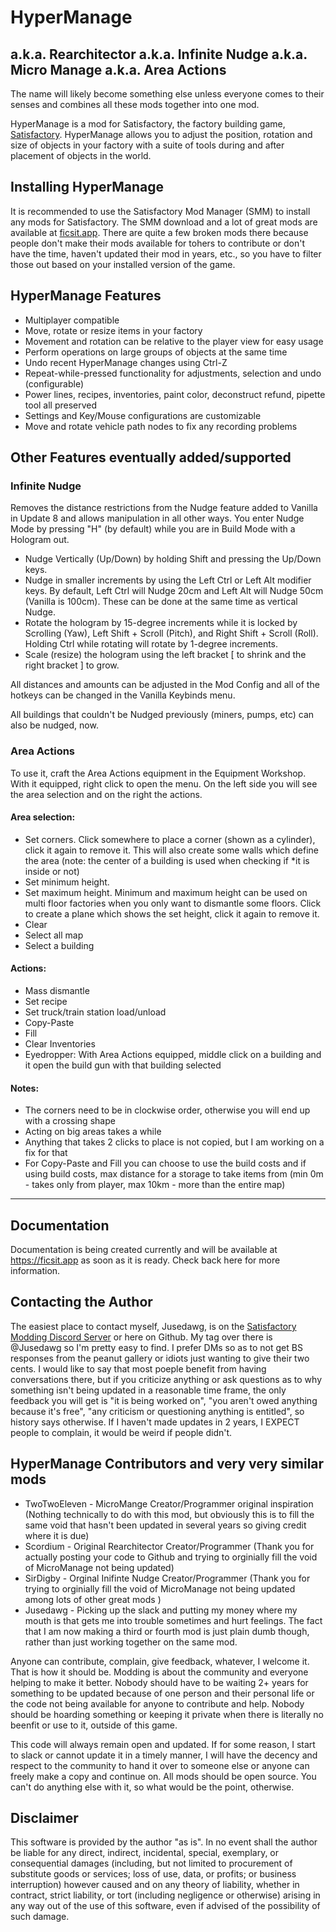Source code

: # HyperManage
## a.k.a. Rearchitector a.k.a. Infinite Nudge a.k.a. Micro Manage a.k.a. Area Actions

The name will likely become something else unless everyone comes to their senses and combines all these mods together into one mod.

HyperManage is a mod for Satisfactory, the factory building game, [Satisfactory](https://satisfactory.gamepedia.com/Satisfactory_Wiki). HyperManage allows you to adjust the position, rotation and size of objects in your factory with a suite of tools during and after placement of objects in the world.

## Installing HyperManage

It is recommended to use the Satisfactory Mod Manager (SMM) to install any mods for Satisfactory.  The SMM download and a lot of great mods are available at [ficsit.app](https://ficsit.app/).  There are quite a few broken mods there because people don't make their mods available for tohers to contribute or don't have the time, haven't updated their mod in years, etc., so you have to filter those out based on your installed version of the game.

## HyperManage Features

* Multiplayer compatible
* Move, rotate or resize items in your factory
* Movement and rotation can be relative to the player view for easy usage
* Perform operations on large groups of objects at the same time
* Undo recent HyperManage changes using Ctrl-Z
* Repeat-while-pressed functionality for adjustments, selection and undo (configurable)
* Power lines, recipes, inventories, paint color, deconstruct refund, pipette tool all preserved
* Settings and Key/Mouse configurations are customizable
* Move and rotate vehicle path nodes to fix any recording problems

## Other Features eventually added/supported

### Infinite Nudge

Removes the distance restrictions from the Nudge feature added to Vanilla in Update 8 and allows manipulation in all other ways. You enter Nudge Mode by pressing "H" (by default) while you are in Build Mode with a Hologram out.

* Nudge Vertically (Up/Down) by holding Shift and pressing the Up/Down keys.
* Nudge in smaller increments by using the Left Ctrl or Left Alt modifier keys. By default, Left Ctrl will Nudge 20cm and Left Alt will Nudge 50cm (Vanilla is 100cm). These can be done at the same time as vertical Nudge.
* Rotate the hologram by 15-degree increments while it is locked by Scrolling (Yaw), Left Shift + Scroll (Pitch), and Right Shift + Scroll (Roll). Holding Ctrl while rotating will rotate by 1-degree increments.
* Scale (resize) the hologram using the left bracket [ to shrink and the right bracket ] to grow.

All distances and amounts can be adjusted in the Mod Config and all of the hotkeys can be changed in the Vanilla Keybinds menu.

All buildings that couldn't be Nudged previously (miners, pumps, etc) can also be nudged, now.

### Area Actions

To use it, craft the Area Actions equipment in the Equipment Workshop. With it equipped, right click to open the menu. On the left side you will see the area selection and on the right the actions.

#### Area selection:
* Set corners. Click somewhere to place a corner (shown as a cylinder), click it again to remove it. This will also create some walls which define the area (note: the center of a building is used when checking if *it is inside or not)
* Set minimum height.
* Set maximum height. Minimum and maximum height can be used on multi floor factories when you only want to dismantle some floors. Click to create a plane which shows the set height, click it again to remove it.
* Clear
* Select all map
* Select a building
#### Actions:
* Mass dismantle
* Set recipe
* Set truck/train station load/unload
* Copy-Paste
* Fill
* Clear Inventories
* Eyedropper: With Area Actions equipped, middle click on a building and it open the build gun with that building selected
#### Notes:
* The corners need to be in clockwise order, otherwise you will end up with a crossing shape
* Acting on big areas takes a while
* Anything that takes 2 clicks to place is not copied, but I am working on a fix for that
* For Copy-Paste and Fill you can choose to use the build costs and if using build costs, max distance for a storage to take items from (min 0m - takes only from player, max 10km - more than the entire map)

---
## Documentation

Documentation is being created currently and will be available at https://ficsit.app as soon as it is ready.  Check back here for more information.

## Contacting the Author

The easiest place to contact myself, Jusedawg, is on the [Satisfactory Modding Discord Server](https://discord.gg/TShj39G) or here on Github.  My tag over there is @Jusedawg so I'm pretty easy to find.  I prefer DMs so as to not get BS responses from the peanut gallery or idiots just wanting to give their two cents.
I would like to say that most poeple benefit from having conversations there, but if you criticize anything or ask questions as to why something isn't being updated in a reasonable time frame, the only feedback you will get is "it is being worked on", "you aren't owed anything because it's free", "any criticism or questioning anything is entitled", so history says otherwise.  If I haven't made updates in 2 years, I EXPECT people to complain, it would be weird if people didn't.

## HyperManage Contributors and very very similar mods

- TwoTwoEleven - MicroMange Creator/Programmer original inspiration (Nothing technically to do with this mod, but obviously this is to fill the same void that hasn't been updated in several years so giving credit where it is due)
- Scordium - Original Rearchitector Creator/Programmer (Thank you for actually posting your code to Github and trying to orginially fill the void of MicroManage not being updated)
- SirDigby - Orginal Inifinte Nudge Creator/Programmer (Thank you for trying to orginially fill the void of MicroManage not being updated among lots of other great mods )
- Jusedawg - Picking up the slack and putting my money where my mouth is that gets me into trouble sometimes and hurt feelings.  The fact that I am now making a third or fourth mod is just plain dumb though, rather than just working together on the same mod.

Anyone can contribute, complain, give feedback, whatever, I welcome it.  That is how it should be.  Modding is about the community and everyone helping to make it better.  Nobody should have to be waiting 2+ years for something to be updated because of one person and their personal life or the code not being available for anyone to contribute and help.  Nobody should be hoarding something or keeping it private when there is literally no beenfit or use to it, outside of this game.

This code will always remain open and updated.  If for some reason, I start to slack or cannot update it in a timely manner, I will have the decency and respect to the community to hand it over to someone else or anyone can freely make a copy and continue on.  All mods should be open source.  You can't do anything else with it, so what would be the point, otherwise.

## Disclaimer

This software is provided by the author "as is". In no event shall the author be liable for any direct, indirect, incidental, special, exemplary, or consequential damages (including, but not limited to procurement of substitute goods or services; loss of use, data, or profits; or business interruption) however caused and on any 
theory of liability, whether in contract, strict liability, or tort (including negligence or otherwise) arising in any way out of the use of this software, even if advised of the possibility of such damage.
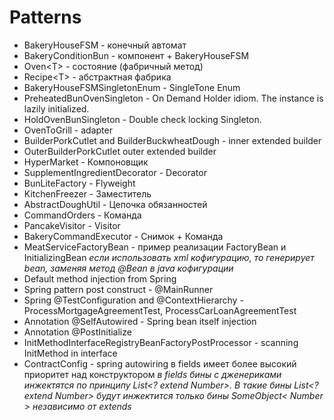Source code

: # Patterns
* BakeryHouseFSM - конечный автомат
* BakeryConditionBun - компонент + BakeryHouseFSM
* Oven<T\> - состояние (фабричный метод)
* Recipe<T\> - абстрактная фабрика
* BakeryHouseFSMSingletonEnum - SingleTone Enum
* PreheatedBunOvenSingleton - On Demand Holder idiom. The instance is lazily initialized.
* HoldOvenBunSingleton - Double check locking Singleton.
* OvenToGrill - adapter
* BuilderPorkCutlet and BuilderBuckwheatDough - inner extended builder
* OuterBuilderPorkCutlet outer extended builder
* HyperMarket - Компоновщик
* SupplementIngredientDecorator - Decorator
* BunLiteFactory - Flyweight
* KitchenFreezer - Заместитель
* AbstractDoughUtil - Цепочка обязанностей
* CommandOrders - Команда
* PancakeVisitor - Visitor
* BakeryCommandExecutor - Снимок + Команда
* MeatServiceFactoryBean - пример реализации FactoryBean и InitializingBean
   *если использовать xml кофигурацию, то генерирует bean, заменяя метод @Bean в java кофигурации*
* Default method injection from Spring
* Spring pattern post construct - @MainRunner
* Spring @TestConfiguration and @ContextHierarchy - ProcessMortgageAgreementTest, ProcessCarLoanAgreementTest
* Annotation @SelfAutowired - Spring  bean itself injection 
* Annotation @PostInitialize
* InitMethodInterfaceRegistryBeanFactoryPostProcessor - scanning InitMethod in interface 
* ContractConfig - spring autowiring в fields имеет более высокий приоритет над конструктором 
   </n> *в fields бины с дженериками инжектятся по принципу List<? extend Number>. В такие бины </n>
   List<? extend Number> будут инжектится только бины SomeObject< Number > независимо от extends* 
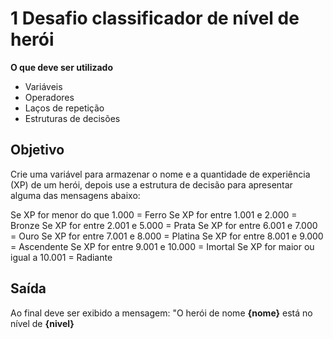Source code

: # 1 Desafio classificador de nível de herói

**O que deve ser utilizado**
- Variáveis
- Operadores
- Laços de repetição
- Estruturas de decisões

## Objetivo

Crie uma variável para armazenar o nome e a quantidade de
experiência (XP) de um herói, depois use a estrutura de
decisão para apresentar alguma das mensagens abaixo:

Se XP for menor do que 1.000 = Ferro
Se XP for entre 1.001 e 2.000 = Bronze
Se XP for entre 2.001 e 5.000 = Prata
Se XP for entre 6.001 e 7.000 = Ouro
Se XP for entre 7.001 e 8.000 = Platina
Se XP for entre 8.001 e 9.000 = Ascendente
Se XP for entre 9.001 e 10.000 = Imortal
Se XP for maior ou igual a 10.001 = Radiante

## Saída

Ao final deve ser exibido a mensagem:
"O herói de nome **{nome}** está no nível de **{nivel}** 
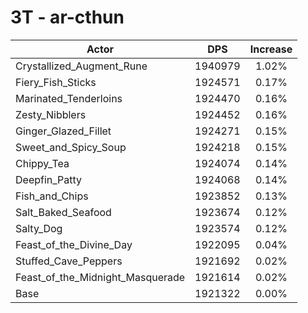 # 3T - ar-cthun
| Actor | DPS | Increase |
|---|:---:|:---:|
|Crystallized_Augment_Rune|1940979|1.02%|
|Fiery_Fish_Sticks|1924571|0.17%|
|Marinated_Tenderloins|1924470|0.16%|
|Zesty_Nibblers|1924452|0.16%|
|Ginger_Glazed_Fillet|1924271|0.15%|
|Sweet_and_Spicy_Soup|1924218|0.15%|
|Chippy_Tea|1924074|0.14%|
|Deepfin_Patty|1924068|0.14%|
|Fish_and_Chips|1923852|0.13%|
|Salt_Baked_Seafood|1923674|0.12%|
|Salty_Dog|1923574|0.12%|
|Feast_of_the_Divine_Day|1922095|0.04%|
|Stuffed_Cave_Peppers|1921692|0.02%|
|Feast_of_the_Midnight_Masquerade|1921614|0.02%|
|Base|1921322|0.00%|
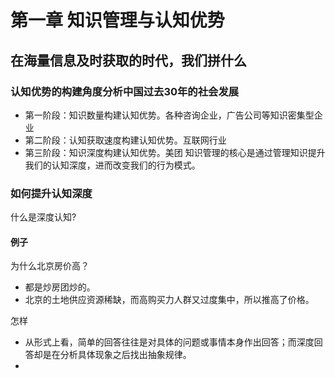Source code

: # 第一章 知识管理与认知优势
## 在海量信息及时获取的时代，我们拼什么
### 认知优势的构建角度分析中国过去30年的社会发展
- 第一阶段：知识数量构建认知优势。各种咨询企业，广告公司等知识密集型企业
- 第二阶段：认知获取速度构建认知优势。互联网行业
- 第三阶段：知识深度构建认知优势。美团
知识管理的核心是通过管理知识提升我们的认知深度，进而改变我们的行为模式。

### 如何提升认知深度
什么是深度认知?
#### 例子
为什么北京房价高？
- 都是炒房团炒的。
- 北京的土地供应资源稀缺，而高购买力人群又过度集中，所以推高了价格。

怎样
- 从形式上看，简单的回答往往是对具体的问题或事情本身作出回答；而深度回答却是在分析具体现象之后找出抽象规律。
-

┄┄┄┄┄┄

### Aim of the exercise:
Look above for the line with "InitMethod in interface"; quote it and every line after it, stopping after the line with "nível de herói", exactly, with nothing added and without pictures.

### Result of the task:
* InitMethodInterfaceRegistryBeanFactoryPostProcessor - scanning InitMethod in interface 
* ContractConfig - spring autowiring в fields имеет более высокий приоритет над конструктором 
   </n> *в fields бины с дженериками инжектятся по принципу List<? extend Number>. В такие бины </n>
   List<? extend Number> будут инжектится только бины SomeObject< Number > независимо от extends* 
Source code

: # 1 Desafio classificador de nível de herói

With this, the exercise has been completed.